One of the hurdles in teaching the Bayesian paradigm is the difficulty in computation. Once the posterior distribution is defined, the student will typically be introduced to a series of examples involving estimation of parameters from standard parametric families. In each example, a conjugate prior distribution is defined so that the posterior distribution can be mathematically derived. He or she does not typically get exposed to the use of nonconjugate priors, since the posterior calculations (for example, mean, standard deviation) need to be computed by numerical methods. On the basis of this experience, the student views Bayes's rule as a mathematical exercise and does not understand that this recipe applies to any likelihood and any prior.

In the last 10 years, a great amount of progress has been made in the area of Bayesian computation. A number of good numerical integration methods have been developed recently for computing the integrals that are common in Bayesian inference. [See Naylor and Smith (1988) and Smith, Skene, Shaw, Naylor, and Dransfield (1985) for recent surveys.] One general class of computation algorithms uses sampling techniques to simulate posterior distributions. One particular simulation method, the Gibbs sampler (Gelfand and Smith 1990), has been shown to be remarkably successful in simulating posterior distributions for a large number of parameters.

Although a number of good algorithms currently exist to perform Bayesian computations, these methods are not widely used. In particular, these computational methods are not taught in an introductory Bayesian course. Two reasons can be suggested for this lack of general use.

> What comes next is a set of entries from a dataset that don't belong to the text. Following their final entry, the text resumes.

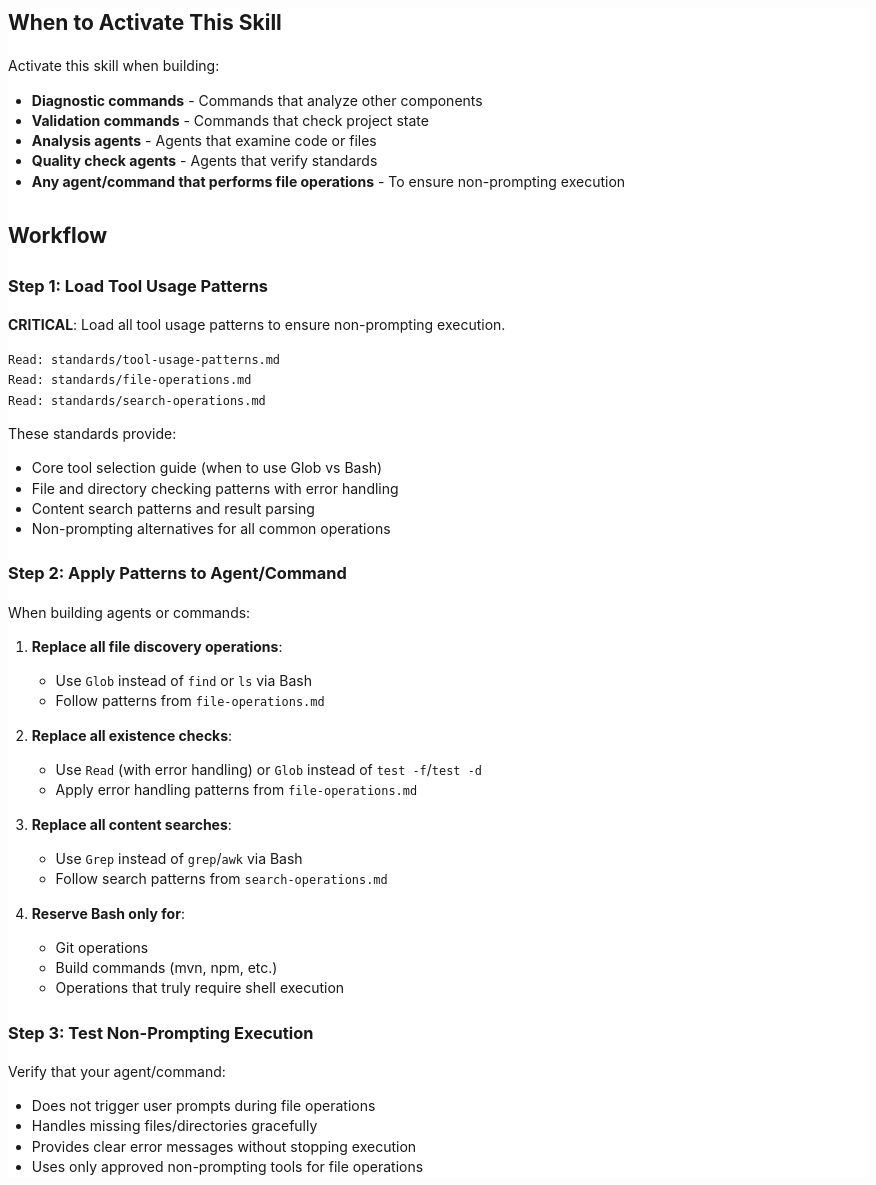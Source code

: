 ## When to Activate This Skill

Activate this skill when building:
- **Diagnostic commands** - Commands that analyze other components
- **Validation commands** - Commands that check project state
- **Analysis agents** - Agents that examine code or files
- **Quality check agents** - Agents that verify standards
- **Any agent/command that performs file operations** - To ensure non-prompting execution

## Workflow

### Step 1: Load Tool Usage Patterns

**CRITICAL**: Load all tool usage patterns to ensure non-prompting execution.

```
Read: standards/tool-usage-patterns.md
Read: standards/file-operations.md
Read: standards/search-operations.md
```

These standards provide:
- Core tool selection guide (when to use Glob vs Bash)
- File and directory checking patterns with error handling
- Content search patterns and result parsing
- Non-prompting alternatives for all common operations

### Step 2: Apply Patterns to Agent/Command

When building agents or commands:

1. **Replace all file discovery operations**:
   - Use `Glob` instead of `find` or `ls` via Bash
   - Follow patterns from `file-operations.md`

2. **Replace all existence checks**:
   - Use `Read` (with error handling) or `Glob` instead of `test -f`/`test -d`
   - Apply error handling patterns from `file-operations.md`

3. **Replace all content searches**:
   - Use `Grep` instead of `grep`/`awk` via Bash
   - Follow search patterns from `search-operations.md`

4. **Reserve Bash only for**:
   - Git operations
   - Build commands (mvn, npm, etc.)
   - Operations that truly require shell execution

### Step 3: Test Non-Prompting Execution

Verify that your agent/command:
- Does not trigger user prompts during file operations
- Handles missing files/directories gracefully
- Provides clear error messages without stopping execution
- Uses only approved non-prompting tools for file operations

First, most of these computational methods need to be applied by a user who is familiar with the algorithm and understands when the method has converged or produced an answer of sufficient accuracy. The second and probably most important reason is that there is little Bayesian computer software available. Most of the Bayesian software commercially available is designed for particular inference problems, such as linear models and time series. There is little software available that allows one to implement Bayes's theorem for arbitrary prior and likelihood specifications.

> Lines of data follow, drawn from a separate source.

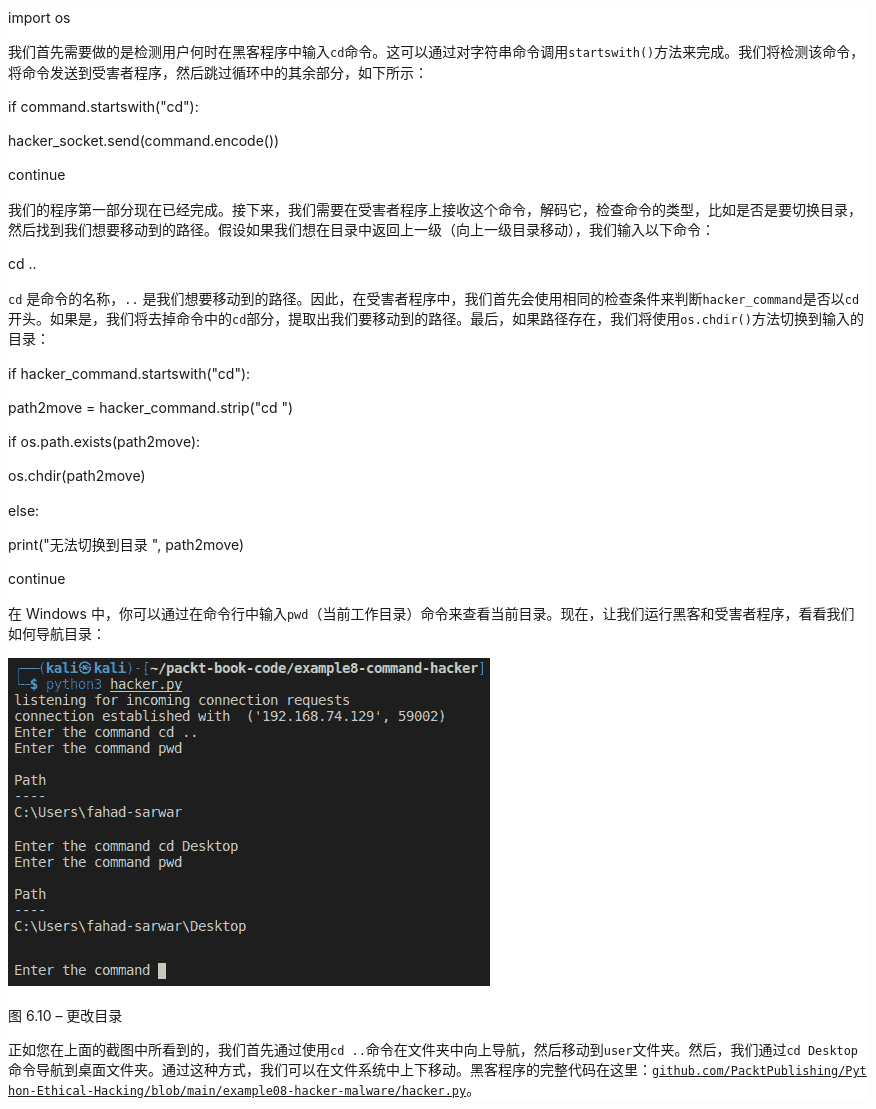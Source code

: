 import os

我们首先需要做的是检测用户何时在黑客程序中输入`cd`命令。这可以通过对字符串命令调用`startswith()`方法来完成。我们将检测该命令，将命令发送到受害者程序，然后跳过循环中的其余部分，如下所示：

if command.startswith("cd"):

hacker_socket.send(command.encode())

continue

我们的程序第一部分现在已经完成。接下来，我们需要在受害者程序上接收这个命令，解码它，检查命令的类型，比如是否是要切换目录，然后找到我们想要移动到的路径。假设如果我们想在目录中返回上一级（向上一级目录移动），我们输入以下命令：

cd ..

`cd` 是命令的名称，`..` 是我们想要移动到的路径。因此，在受害者程序中，我们首先会使用相同的检查条件来判断`hacker_command`是否以`cd`开头。如果是，我们将去掉命令中的`cd`部分，提取出我们要移动到的路径。最后，如果路径存在，我们将使用`os.chdir()`方法切换到输入的目录：

if hacker_command.startswith("cd"):

path2move = hacker_command.strip("cd ")

if os.path.exists(path2move):

os.chdir(path2move)

else:

print("无法切换到目录 ", path2move)

continue

在 Windows 中，你可以通过在命令行中输入`pwd`（当前工作目录）命令来查看当前目录。现在，让我们运行黑客和受害者程序，看看我们如何导航目录：

![图 6.10 – 更改目录](img/B14788_06_10.jpg)

图 6.10 – 更改目录

正如您在上面的截图中所看到的，我们首先通过使用`cd ..`命令在文件夹中向上导航，然后移动到`user`文件夹。然后，我们通过`cd Desktop`命令导航到桌面文件夹。通过这种方式，我们可以在文件系统中上下移动。黑客程序的完整代码在这里：[`github.com/PacktPublishing/Python-Ethical-Hacking/blob/main/example08-hacker-malware/hacker.py`](https://github.com/PacktPublishing/Python-Ethical-Hacking/blob/main/example08-hacker-malware/hacker.py)。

In this article, we explore the use of one particular simulation technique, the Sampling-Importance-Resampling (SIR) algorithm (Gelfand and Smith 1992; Rubin, 1987, 1988), in teaching Bayesian statistics. This algorithm, defined in Section 2, can be viewed as a general approximate method of simulating from a posterior distribution. For teaching purposes, this method has several advantages over alternative numerical integration schemes. First, the SIR algorithm can be performed somewhat automatically for a wide range of Bayesian inference problems. The student does not need to monitor or adjust the parameters of the algorithm to obtain satisfactory answers. Since the method is automatic, the student can focus his or her attention to the construction of the prior and how the posterior summarizes the information contained in the data and the prior. …